Franklin Urges Audience to Act Based on Human Interdependence, as King Did

Robert M. Franklin Jr. speaking to a crowd from the podium

Robert M. Franklin Jr. was the keynote speaker in U.Va.'s monthlong celebration of slain civil rights leader Martin Luther King Jr.

The Rev. Dr. Martin Luther King Jr.’s birthday can serve as an annual “moral checkpoint” for Americans to reflect on how the country and its people are doing in terms of King’s legacy of service and leadership for social justice, said Robert M. Franklin Jr., the keynote speaker in the University of Virginia’s monthlong celebration of the slain civil rights leader.

Franklin, the visiting scholar in residence at Stanford University’s Martin Luther King Jr. Research and Education Institute, spoke Thursday evening to a crowd of about 100 people in Newcomb Hall Ballroom.

Franklin has written several books considering King’s work and wrote the foreword to his “Letter from Birmingham Jail,” reprinted by Trinity Forum last year. At the institute, he has access to King’s library and the bulk of his papers.

Franklin described King as “a Renaissance man” and compared his education and lifelong learning to the purpose of a university such as U.Va. – cultivating Renaissance men and women.

Like King, Franklin attended Atlanta’s Morehouse College and became an ordained minister. Franklin went on to serve as president of Morehouse from 2007 to 2012.

He talked about the aspects of King’s life that made him “a Renaissance man with a social conscience and a global perspective.” King serves as a model to which everyone should aspire: to be well-read, well-spoken, well-traveled and well-balanced, Franklin said.

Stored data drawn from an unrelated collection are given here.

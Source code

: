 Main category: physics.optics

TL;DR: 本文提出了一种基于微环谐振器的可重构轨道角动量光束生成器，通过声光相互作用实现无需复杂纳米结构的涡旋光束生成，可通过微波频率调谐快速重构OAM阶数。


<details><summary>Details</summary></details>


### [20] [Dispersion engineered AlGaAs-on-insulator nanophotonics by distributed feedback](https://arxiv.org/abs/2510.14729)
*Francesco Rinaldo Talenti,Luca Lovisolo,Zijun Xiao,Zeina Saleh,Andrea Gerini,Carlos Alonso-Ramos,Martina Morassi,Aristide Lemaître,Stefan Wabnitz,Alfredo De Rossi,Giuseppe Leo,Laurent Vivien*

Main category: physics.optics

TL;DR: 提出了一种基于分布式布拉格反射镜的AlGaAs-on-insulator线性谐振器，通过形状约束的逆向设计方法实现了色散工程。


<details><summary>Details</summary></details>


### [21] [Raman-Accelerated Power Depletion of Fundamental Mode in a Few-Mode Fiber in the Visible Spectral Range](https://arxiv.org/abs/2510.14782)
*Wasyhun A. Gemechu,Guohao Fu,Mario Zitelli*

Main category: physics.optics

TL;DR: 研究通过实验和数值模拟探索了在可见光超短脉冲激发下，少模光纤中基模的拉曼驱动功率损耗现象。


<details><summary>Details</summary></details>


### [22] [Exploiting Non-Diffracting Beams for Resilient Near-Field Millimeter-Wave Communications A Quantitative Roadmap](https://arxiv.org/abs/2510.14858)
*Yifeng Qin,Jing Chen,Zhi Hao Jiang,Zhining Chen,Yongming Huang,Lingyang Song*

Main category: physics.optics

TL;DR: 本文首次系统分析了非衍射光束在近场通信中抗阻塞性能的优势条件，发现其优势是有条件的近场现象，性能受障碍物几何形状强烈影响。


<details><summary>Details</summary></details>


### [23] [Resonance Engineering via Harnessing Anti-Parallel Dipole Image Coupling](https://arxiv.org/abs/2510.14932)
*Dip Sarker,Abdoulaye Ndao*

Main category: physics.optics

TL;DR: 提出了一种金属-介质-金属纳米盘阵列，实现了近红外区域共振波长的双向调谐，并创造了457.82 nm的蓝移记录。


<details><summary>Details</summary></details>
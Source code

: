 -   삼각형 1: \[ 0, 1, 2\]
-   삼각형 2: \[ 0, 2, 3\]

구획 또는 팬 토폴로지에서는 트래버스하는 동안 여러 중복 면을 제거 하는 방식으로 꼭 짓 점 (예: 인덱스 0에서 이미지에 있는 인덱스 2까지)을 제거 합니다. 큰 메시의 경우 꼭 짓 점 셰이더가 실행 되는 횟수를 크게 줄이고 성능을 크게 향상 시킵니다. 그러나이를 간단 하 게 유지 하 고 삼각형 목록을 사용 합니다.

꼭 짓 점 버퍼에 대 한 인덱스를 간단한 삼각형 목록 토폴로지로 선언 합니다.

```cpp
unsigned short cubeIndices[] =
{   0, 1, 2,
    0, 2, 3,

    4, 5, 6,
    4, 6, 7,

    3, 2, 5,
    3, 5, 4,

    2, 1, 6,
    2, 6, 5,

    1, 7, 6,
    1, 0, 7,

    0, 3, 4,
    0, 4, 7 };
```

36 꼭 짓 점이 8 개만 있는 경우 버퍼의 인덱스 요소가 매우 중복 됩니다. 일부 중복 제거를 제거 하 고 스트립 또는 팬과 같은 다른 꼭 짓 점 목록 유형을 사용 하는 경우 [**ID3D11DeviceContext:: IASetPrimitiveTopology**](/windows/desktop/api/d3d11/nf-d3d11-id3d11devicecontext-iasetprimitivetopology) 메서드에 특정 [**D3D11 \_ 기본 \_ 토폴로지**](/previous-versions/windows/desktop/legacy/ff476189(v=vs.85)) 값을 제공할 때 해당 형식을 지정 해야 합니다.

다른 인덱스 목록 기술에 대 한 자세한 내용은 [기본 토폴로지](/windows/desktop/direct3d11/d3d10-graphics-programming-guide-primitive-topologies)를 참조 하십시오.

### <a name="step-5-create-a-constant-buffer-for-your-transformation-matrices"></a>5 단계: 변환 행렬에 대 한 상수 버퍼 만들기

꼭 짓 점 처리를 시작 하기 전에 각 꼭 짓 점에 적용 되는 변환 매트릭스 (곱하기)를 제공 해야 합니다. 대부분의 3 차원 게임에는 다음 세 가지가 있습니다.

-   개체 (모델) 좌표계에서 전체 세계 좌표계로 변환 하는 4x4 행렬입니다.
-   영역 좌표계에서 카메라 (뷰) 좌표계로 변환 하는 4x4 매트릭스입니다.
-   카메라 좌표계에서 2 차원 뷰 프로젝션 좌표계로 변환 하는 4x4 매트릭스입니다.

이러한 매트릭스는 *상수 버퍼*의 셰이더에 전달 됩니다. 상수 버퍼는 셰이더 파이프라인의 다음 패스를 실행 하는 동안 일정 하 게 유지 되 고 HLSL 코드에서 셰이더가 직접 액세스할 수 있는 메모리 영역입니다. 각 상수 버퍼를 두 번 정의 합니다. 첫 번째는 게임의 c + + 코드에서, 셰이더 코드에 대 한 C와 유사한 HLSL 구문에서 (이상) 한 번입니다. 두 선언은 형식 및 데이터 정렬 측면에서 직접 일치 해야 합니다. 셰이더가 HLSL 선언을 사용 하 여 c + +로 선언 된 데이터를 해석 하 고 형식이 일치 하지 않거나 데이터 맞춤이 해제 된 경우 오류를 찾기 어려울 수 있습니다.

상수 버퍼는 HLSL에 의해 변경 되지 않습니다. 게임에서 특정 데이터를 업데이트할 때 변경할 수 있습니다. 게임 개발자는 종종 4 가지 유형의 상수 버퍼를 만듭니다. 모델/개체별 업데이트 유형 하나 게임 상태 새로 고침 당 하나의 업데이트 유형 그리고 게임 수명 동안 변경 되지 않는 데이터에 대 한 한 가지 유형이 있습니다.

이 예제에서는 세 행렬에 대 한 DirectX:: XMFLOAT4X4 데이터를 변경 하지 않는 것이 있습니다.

The variety of titles in King’s library, from religion to economics to sociology, show the broad liberal learning that he continued throughout his life, Franklin said. The power of King’s capacity to put words together came not only from studying classical oratory, but also absorbing the oral traditions of African-American culture.

King and his wife, Coretta, traveled to Ghana in 1957 and were there when the country was establishing its independence. Franklin urged the audience, especially the students, to make traveling a goal, sooner rather than later.

By “well-balanced,” Franklin said he meant “a healthy mind and body governed by healthy values.”

When Franklin said the King holiday should be regarded as a moral checkpoint, he used the analogy of travelers at a border checkpoint, where they must pause and undergo an inspection before proceeding. Part of King’s legacy comes from his growing emphasis on the “inescapable network of destiny,” Franklin said.

He quoted words from King’s last book , “Where Do We Go From Here: Chaos or Community?” that “all people are interdependent whether we realize it or not ... we are everlasting debtors to unknown men and women.”

“What are you doing? How are we doing?” Franklin asked, adding that every year elders and experts should get together, review the state of the community and social justice, and develop activities to improve it.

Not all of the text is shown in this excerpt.